At the New York Times, Ben Hubbard and Eric Schmitt report that Islamic State (which the Times still calls ISIS) chief Abu Bakr al-Baghdadi “handpicked many of his deputies from among the men he met while a prisoner in American custody at the Camp Bucca detention center a decade ago.” They continue:

He had a preference for military men, and so his leadership team includes many officers from Saddam Hussein’s long-disbanded army.

They include former Iraqi officers like Fadel al-Hayali, the top deputy for Iraq, who once served Mr. Hussein as a lieutenant colonel, and Adnan al-Sweidawi, a former lieutenant colonel who now heads the group’s military council.

The pedigree of its leadership … helps explain its battlefield successes: Its leaders augmented traditional military skill with terrorist techniques refined through years of fighting American troops, while also having deep local knowledge and contacts. ISIS is in effect a hybrid of terrorists and an army. … it fights more like an army than most insurgent groups, holding territory and coordinating operations across large areas.
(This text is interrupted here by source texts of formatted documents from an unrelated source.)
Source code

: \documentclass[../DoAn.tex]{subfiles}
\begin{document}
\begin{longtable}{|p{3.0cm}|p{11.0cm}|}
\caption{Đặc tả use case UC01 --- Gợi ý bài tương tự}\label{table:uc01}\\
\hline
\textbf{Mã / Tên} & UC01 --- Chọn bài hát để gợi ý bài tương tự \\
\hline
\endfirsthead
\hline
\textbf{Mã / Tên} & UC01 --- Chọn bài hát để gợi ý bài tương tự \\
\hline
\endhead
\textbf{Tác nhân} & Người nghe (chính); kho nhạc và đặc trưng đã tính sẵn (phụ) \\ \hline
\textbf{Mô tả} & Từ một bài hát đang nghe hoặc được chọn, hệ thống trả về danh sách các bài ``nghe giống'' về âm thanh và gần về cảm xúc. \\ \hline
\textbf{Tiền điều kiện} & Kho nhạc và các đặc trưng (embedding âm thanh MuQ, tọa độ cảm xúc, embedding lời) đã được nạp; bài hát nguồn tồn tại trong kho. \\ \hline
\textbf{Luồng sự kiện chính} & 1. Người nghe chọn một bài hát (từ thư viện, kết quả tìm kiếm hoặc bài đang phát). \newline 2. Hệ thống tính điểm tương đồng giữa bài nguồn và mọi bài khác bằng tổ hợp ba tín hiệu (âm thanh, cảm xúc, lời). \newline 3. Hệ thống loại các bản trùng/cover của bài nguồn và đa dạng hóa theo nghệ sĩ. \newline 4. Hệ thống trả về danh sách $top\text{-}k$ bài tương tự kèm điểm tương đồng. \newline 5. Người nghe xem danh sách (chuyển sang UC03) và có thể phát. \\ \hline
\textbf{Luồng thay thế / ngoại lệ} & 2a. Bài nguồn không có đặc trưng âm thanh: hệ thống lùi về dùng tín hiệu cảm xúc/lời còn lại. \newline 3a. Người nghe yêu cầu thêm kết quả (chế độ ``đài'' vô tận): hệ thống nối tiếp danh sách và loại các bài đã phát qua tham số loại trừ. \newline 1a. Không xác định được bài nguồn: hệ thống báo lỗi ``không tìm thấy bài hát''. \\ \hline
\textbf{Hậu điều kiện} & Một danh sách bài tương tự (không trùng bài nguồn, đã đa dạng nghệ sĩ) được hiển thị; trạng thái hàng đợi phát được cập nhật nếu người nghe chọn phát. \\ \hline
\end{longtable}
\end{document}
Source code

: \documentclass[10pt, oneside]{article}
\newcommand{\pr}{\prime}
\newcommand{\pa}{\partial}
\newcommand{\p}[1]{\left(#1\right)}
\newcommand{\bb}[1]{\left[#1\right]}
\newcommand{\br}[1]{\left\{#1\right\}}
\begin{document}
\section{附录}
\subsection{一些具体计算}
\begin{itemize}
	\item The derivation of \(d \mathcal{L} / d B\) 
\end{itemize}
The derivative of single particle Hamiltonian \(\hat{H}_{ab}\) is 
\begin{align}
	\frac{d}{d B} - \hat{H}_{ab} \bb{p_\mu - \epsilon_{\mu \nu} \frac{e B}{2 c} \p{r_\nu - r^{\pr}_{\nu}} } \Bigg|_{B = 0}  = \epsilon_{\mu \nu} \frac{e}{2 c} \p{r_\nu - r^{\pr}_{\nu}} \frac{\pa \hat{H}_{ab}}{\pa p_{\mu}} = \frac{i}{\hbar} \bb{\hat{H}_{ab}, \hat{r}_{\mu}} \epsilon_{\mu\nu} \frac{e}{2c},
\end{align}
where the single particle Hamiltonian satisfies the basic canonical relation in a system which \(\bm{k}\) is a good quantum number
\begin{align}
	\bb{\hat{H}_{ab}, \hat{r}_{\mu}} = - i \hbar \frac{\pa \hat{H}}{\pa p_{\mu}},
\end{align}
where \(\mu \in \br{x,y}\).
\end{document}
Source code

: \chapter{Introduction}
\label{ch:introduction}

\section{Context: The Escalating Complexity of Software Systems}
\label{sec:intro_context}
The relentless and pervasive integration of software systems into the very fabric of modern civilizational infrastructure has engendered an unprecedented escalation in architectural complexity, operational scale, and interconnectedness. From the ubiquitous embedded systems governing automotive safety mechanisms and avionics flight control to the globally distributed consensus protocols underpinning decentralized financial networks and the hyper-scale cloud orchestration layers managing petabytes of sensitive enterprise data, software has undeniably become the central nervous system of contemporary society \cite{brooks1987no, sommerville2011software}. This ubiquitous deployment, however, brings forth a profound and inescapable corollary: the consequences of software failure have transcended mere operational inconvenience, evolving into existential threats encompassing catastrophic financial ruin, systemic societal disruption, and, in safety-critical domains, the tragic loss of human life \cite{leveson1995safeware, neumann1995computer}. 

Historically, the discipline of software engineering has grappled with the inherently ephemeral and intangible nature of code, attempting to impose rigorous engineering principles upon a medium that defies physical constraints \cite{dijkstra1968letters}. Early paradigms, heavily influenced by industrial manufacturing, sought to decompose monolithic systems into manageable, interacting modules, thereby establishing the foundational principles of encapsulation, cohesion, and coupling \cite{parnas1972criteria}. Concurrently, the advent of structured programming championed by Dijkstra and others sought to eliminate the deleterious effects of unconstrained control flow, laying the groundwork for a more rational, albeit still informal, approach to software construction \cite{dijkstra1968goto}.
Michael Knights of the conservative Washington Institute for Near East Policy, told Hubbard and Schmitt that “it was no surprise that so many officers from Mr. Hussein’s era had joined ISIS. Discontent in the military was widespread near the end of his rule, and underground Islamist movements were gaining strength, even inside the military.

In other words, the Middle East is still suffering the effects of Coalition Provisional Authority Order Number 2 issued by CPA administrator Paul Bremmer and the Defense Department, which ordered the Iraqi military Saddam Hussein disbanded.